[Action item]
Look for the word "grid" in the records, and copy each line where it appears.

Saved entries
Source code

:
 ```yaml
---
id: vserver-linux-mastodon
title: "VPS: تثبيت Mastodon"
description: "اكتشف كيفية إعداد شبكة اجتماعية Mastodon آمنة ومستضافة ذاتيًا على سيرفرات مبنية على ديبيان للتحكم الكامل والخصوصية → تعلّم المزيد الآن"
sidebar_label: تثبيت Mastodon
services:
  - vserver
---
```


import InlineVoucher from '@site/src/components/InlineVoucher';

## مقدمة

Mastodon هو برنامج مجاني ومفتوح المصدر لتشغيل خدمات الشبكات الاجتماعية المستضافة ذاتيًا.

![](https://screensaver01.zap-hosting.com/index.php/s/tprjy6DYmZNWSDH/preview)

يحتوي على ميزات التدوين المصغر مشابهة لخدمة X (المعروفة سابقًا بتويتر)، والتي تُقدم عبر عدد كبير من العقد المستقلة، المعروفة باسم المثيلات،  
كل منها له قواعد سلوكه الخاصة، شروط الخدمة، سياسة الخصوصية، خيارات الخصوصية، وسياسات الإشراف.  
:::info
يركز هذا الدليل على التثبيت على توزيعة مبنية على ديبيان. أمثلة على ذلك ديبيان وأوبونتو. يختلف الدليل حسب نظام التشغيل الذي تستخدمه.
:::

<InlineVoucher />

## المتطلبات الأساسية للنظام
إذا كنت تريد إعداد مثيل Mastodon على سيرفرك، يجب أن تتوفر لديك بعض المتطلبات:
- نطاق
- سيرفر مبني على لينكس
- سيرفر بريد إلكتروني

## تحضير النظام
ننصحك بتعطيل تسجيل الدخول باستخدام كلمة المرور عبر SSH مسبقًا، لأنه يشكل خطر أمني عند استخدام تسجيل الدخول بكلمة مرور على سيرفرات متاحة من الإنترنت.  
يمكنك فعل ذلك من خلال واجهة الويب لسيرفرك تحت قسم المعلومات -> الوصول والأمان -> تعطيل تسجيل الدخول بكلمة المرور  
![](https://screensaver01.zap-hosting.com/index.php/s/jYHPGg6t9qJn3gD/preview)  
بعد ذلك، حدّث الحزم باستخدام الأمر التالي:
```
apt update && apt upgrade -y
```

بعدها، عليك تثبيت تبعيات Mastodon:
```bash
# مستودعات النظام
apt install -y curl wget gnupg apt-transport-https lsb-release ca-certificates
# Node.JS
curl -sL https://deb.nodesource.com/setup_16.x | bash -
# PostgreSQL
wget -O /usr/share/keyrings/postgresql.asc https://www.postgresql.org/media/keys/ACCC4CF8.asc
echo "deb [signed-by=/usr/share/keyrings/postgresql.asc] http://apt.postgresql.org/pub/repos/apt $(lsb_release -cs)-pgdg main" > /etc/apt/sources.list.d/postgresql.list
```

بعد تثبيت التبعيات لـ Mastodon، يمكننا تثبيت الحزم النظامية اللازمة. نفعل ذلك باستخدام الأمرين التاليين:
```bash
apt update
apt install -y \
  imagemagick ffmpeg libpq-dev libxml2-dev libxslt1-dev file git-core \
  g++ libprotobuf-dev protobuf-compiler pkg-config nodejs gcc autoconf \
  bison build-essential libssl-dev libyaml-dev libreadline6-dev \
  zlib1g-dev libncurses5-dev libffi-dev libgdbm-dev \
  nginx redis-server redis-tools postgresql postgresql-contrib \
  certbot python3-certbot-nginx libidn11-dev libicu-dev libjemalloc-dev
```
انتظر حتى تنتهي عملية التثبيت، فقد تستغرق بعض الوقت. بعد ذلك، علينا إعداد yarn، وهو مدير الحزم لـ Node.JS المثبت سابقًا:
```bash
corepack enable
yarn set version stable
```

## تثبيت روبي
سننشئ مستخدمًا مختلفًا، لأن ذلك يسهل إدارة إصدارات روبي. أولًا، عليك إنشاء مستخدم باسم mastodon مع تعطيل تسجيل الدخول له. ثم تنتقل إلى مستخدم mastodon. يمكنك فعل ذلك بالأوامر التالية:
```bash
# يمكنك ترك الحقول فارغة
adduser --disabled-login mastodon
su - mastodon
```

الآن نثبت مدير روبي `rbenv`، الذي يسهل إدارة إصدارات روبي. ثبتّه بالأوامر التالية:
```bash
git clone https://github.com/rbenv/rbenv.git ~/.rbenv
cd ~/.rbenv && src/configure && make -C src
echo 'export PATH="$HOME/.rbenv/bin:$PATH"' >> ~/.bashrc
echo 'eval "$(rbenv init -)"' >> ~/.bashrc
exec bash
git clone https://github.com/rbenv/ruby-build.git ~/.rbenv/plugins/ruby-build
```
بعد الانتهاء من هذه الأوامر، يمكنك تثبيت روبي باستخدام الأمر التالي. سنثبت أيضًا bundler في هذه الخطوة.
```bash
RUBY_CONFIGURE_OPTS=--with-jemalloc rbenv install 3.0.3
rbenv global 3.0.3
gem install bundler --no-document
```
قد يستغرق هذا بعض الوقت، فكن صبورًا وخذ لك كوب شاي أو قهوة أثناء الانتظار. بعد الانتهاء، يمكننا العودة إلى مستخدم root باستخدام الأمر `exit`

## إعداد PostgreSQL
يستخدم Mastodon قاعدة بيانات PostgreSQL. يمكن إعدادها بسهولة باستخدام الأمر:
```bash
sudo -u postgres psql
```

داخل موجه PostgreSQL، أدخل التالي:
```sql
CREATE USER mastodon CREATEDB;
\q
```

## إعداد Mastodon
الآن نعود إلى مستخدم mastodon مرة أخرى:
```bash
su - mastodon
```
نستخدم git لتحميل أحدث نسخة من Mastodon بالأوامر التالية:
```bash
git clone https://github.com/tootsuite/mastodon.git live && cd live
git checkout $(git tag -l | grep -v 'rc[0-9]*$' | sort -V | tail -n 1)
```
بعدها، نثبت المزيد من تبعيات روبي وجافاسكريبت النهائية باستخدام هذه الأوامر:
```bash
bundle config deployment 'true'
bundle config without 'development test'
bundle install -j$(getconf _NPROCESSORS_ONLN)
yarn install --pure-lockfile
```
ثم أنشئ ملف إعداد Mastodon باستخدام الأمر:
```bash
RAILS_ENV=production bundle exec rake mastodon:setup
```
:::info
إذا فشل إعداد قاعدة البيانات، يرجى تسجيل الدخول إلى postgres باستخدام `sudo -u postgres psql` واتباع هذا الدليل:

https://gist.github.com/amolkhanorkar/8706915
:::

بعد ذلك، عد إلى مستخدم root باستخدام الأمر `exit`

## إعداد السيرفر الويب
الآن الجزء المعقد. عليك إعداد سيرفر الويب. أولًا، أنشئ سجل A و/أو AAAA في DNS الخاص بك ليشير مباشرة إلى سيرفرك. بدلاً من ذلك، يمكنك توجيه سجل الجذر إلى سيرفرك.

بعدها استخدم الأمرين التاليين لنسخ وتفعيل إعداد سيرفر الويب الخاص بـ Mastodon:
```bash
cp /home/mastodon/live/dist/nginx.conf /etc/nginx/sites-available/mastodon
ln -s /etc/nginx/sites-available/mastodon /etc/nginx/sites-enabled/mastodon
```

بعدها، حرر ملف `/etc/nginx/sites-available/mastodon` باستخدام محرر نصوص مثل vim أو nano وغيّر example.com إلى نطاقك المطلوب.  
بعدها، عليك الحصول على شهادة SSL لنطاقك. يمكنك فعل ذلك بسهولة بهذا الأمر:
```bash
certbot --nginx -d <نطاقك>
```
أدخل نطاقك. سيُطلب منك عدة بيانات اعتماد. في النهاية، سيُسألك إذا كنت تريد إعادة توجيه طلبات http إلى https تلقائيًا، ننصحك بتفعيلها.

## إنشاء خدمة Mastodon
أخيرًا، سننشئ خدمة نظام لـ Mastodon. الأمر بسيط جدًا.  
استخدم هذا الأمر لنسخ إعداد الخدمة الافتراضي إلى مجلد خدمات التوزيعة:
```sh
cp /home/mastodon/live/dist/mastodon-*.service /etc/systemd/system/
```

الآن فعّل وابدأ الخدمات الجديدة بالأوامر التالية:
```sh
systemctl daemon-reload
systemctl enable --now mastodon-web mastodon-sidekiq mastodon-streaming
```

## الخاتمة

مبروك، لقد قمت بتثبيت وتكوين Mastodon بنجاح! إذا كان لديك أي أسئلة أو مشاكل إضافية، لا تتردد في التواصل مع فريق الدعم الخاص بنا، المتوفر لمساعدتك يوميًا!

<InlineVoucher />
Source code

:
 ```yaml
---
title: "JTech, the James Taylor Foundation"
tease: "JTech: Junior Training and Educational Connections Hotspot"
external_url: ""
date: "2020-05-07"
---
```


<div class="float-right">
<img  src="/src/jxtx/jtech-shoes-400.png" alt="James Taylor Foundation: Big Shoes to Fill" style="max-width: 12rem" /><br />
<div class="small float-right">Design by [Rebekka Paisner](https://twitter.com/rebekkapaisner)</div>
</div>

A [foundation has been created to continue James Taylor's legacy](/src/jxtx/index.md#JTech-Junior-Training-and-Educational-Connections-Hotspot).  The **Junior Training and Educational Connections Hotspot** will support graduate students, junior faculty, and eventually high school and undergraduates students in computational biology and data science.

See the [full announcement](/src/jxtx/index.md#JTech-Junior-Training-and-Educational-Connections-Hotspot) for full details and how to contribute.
==
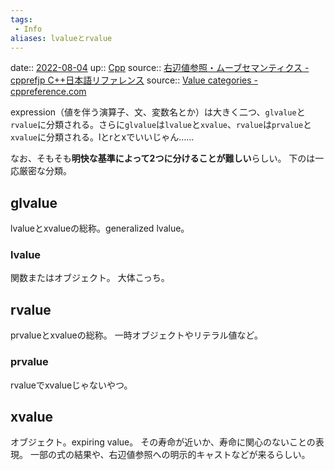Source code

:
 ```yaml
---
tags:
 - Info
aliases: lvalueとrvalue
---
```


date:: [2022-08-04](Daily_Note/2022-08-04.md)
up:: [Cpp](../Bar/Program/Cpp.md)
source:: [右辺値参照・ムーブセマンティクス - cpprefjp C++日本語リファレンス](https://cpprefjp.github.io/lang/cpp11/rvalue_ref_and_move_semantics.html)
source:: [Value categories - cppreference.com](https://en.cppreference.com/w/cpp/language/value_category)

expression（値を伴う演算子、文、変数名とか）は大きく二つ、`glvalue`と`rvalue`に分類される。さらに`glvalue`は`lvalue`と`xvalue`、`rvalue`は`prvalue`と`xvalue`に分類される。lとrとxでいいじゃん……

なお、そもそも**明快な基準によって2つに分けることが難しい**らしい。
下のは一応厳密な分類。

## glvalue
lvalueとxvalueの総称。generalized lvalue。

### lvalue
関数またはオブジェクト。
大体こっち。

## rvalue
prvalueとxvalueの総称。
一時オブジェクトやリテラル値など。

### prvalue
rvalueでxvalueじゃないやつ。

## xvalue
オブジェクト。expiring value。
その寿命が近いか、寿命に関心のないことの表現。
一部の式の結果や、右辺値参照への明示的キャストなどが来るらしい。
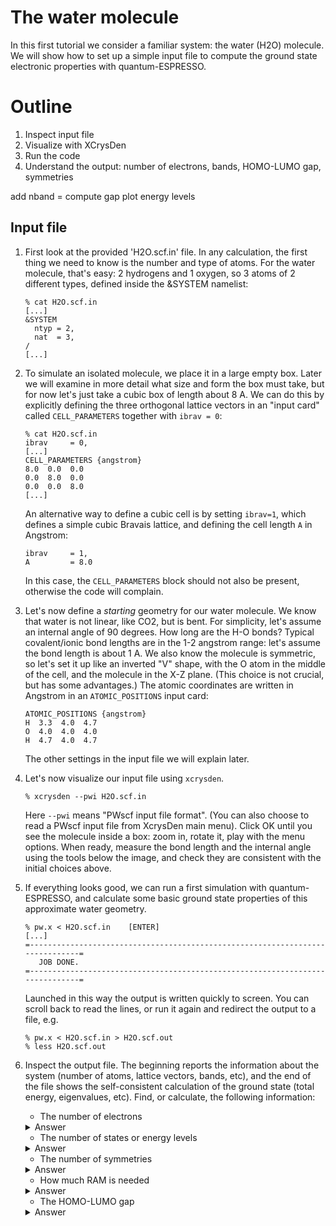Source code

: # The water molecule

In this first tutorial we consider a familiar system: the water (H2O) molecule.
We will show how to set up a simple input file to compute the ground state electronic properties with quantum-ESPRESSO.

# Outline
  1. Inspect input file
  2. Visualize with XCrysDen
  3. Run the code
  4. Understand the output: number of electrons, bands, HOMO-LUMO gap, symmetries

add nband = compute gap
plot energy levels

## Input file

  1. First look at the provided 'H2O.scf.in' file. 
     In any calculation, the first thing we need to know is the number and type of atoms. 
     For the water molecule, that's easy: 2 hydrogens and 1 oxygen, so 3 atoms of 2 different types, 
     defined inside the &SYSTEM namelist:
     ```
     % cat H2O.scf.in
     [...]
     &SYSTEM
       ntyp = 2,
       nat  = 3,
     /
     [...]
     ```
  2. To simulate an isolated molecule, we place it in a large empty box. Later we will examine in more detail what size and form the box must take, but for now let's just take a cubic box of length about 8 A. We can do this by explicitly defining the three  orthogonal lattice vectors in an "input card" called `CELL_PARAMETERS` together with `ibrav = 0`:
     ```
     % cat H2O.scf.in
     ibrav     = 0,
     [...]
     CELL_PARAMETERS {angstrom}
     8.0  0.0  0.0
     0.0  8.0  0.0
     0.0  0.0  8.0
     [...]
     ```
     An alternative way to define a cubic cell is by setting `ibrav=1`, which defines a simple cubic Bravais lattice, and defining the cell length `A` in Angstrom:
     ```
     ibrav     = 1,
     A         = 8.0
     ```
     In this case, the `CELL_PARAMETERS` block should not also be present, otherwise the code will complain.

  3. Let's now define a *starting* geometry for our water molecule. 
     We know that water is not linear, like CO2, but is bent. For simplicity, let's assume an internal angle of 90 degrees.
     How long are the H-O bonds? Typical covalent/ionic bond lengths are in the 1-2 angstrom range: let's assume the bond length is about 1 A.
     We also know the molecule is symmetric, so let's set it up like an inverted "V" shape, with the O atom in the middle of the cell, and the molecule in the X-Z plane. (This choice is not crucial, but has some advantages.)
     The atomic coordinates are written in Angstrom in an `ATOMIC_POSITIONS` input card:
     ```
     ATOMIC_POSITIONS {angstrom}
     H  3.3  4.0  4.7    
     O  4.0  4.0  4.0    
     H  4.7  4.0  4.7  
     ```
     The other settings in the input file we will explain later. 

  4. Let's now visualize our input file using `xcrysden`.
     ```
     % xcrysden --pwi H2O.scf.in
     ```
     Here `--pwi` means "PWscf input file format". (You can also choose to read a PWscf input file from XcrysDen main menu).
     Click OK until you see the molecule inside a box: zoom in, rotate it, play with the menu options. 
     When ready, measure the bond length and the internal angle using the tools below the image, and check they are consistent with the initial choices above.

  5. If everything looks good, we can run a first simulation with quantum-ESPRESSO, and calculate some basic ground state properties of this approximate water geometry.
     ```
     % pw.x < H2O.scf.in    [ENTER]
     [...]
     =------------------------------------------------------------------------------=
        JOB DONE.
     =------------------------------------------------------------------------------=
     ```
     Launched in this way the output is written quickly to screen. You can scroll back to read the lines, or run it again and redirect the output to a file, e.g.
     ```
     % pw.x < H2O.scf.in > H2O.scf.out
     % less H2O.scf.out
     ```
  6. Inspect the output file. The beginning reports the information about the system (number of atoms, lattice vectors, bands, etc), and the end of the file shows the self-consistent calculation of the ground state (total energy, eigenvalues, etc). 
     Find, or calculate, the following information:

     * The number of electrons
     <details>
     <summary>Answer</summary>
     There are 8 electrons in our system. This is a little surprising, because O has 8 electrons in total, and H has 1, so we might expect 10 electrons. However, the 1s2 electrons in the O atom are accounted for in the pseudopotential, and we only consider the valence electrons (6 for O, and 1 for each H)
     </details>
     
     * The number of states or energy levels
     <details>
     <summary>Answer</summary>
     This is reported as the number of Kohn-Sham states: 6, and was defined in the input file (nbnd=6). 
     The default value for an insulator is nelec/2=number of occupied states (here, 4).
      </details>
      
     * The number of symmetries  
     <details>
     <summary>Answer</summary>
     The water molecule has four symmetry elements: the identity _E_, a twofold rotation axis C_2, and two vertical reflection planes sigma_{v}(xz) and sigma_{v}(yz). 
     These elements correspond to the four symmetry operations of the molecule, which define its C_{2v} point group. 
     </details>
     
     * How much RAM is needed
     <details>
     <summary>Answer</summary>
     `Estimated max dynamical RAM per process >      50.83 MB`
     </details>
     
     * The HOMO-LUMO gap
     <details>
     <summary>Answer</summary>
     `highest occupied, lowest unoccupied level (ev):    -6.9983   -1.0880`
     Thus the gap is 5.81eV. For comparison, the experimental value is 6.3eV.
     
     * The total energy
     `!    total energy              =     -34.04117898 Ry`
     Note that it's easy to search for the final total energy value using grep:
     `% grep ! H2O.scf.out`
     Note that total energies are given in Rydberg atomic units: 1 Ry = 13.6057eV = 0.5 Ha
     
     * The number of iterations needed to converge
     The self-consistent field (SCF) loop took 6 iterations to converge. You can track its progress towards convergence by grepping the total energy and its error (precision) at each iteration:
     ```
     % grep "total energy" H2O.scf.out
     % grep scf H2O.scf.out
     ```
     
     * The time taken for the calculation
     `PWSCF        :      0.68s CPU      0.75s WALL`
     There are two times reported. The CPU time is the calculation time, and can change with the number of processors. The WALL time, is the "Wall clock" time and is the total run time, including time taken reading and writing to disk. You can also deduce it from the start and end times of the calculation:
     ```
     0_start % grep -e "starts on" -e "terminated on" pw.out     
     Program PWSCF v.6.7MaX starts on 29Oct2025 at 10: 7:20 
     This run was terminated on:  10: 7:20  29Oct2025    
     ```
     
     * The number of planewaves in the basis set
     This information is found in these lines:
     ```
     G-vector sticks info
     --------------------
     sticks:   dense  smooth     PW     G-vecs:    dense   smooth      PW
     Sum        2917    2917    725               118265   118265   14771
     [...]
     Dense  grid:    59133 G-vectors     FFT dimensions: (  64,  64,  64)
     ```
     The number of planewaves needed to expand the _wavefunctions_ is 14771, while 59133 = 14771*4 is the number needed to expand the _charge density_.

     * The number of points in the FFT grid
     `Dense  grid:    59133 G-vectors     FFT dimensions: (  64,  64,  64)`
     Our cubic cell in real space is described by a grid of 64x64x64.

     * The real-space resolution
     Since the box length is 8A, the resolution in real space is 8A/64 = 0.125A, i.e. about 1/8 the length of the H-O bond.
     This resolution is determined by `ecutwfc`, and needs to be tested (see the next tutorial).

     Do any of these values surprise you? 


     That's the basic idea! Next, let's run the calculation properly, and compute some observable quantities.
---
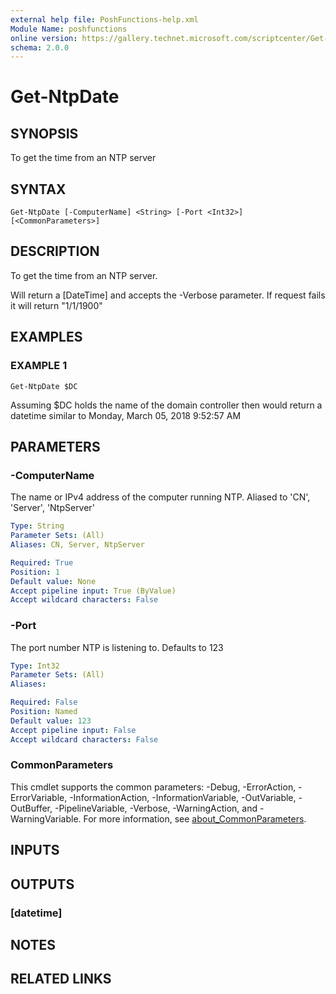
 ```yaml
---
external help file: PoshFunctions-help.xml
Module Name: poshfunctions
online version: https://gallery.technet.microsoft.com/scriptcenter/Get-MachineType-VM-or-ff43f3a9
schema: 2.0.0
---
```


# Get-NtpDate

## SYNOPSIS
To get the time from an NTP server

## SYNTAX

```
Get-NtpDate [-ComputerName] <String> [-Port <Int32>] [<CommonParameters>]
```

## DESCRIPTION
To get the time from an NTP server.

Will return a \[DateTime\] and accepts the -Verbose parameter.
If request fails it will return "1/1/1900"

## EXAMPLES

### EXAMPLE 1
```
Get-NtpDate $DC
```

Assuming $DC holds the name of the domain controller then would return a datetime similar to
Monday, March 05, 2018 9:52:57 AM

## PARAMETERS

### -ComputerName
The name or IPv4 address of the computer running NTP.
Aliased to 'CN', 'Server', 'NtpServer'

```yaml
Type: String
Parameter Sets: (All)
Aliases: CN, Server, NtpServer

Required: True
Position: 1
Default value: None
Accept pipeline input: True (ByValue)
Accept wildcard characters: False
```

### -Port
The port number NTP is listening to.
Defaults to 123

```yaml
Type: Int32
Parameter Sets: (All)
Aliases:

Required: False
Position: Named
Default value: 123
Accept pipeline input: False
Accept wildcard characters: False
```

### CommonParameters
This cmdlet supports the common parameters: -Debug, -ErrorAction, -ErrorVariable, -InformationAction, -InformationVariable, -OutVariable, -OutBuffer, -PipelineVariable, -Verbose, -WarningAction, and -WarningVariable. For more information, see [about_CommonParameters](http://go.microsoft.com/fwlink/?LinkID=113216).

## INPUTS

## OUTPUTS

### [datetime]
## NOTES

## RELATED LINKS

[Reply to the exercise]
     Dense  grid:    59133 G-vectors     FFT dimensions: (  64,  64,  64)
     * The number of points in the FFT grid
     `Dense  grid:    59133 G-vectors     FFT dimensions: (  64,  64,  64)`
     Our cubic cell in real space is described by a grid of 64x64x64.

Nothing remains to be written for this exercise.